## EXTRACTED MATERIAL
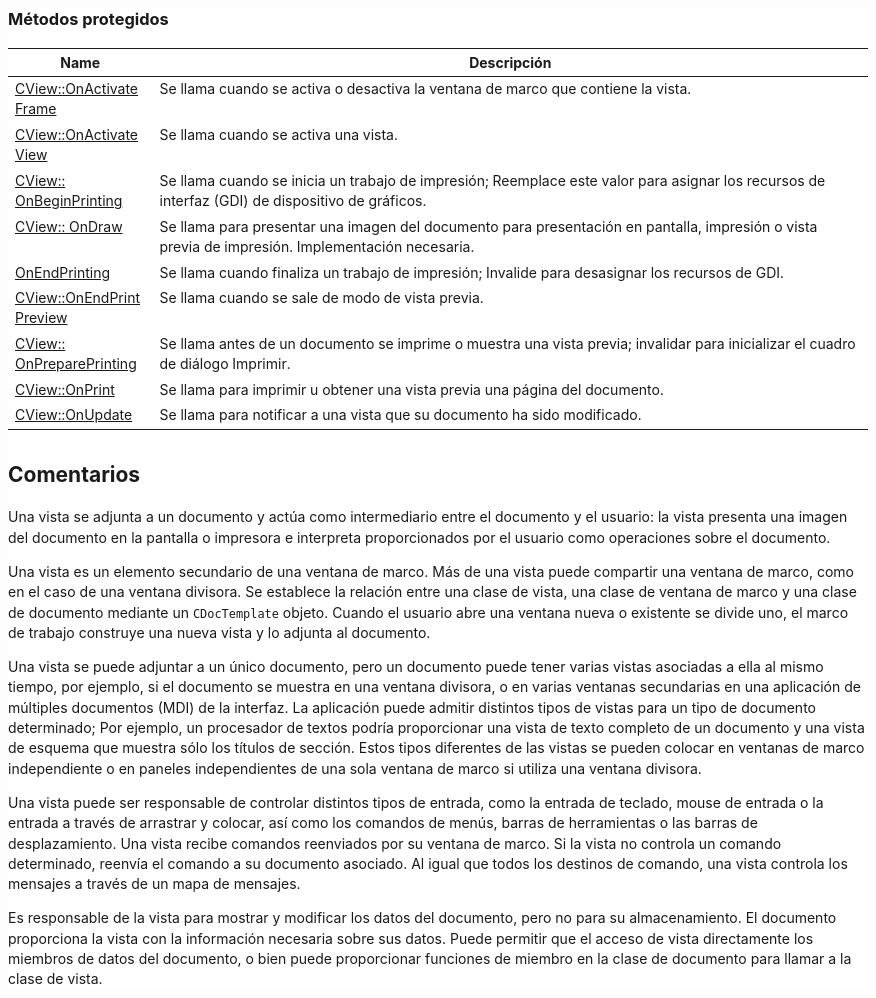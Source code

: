 ### <a name="protected-methods"></a>Métodos protegidos  
  
|Name|Descripción|  
|----------|-----------------|  
|[CView::OnActivateFrame](#onactivateframe)|Se llama cuando se activa o desactiva la ventana de marco que contiene la vista.|  
|[CView::OnActivateView](#onactivateview)|Se llama cuando se activa una vista.|  
|[CView:: OnBeginPrinting](#onbeginprinting)|Se llama cuando se inicia un trabajo de impresión; Reemplace este valor para asignar los recursos de interfaz (GDI) de dispositivo de gráficos.|  
|[CView:: OnDraw](#ondraw)|Se llama para presentar una imagen del documento para presentación en pantalla, impresión o vista previa de impresión. Implementación necesaria.|  
|[OnEndPrinting](#onendprinting)|Se llama cuando finaliza un trabajo de impresión; Invalide para desasignar los recursos de GDI.|  
|[CView::OnEndPrintPreview](#onendprintpreview)|Se llama cuando se sale de modo de vista previa.|  
|[CView:: OnPreparePrinting](#onprepareprinting)|Se llama antes de un documento se imprime o muestra una vista previa; invalidar para inicializar el cuadro de diálogo Imprimir.|  
|[CView::OnPrint](#onprint)|Se llama para imprimir u obtener una vista previa una página del documento.|  
|[CView::OnUpdate](#onupdate)|Se llama para notificar a una vista que su documento ha sido modificado.|  
  
## <a name="remarks"></a>Comentarios  
 Una vista se adjunta a un documento y actúa como intermediario entre el documento y el usuario: la vista presenta una imagen del documento en la pantalla o impresora e interpreta proporcionados por el usuario como operaciones sobre el documento.  
  
 Una vista es un elemento secundario de una ventana de marco. Más de una vista puede compartir una ventana de marco, como en el caso de una ventana divisora. Se establece la relación entre una clase de vista, una clase de ventana de marco y una clase de documento mediante un `CDocTemplate` objeto. Cuando el usuario abre una ventana nueva o existente se divide uno, el marco de trabajo construye una nueva vista y lo adjunta al documento.  
  
 Una vista se puede adjuntar a un único documento, pero un documento puede tener varias vistas asociadas a ella al mismo tiempo, por ejemplo, si el documento se muestra en una ventana divisora, o en varias ventanas secundarias en una aplicación de múltiples documentos (MDI) de la interfaz. La aplicación puede admitir distintos tipos de vistas para un tipo de documento determinado; Por ejemplo, un procesador de textos podría proporcionar una vista de texto completo de un documento y una vista de esquema que muestra sólo los títulos de sección. Estos tipos diferentes de las vistas se pueden colocar en ventanas de marco independiente o en paneles independientes de una sola ventana de marco si utiliza una ventana divisora.  
  
 Una vista puede ser responsable de controlar distintos tipos de entrada, como la entrada de teclado, mouse de entrada o la entrada a través de arrastrar y colocar, así como los comandos de menús, barras de herramientas o las barras de desplazamiento. Una vista recibe comandos reenviados por su ventana de marco. Si la vista no controla un comando determinado, reenvía el comando a su documento asociado. Al igual que todos los destinos de comando, una vista controla los mensajes a través de un mapa de mensajes.  
  
 Es responsable de la vista para mostrar y modificar los datos del documento, pero no para su almacenamiento. El documento proporciona la vista con la información necesaria sobre sus datos. Puede permitir que el acceso de vista directamente los miembros de datos del documento, o bien puede proporcionar funciones de miembro en la clase de documento para llamar a la clase de vista.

## TASK TO CARRY OUT
Reproduce only the lines above spanning from the line containing "dispositivo de gráficos.|" through the line containing "Una vista se adjunta", word for word.

## COMPLETED TASK
|[CView:: OnBeginPrinting](#onbeginprinting)|Se llama cuando se inicia un trabajo de impresión; Reemplace este valor para asignar los recursos de interfaz (GDI) de dispositivo de gráficos.|  
|[CView:: OnDraw](#ondraw)|Se llama para presentar una imagen del documento para presentación en pantalla, impresión o vista previa de impresión. Implementación necesaria.|  
|[OnEndPrinting](#onendprinting)|Se llama cuando finaliza un trabajo de impresión; Invalide para desasignar los recursos de GDI.|  
|[CView::OnEndPrintPreview](#onendprintpreview)|Se llama cuando se sale de modo de vista previa.|  
|[CView:: OnPreparePrinting](#onprepareprinting)|Se llama antes de un documento se imprime o muestra una vista previa; invalidar para inicializar el cuadro de diálogo Imprimir.|  
|[CView::OnPrint](#onprint)|Se llama para imprimir u obtener una vista previa una página del documento.|  
|[CView::OnUpdate](#onupdate)|Se llama para notificar a una vista que su documento ha sido modificado.|  
  
## <a name="remarks"></a>Comentarios  
 Una vista se adjunta a un documento y actúa como intermediario entre el documento y el usuario: la vista presenta una imagen del documento en la pantalla o impresora e interpreta proporcionados por el usuario como operaciones sobre el documento.  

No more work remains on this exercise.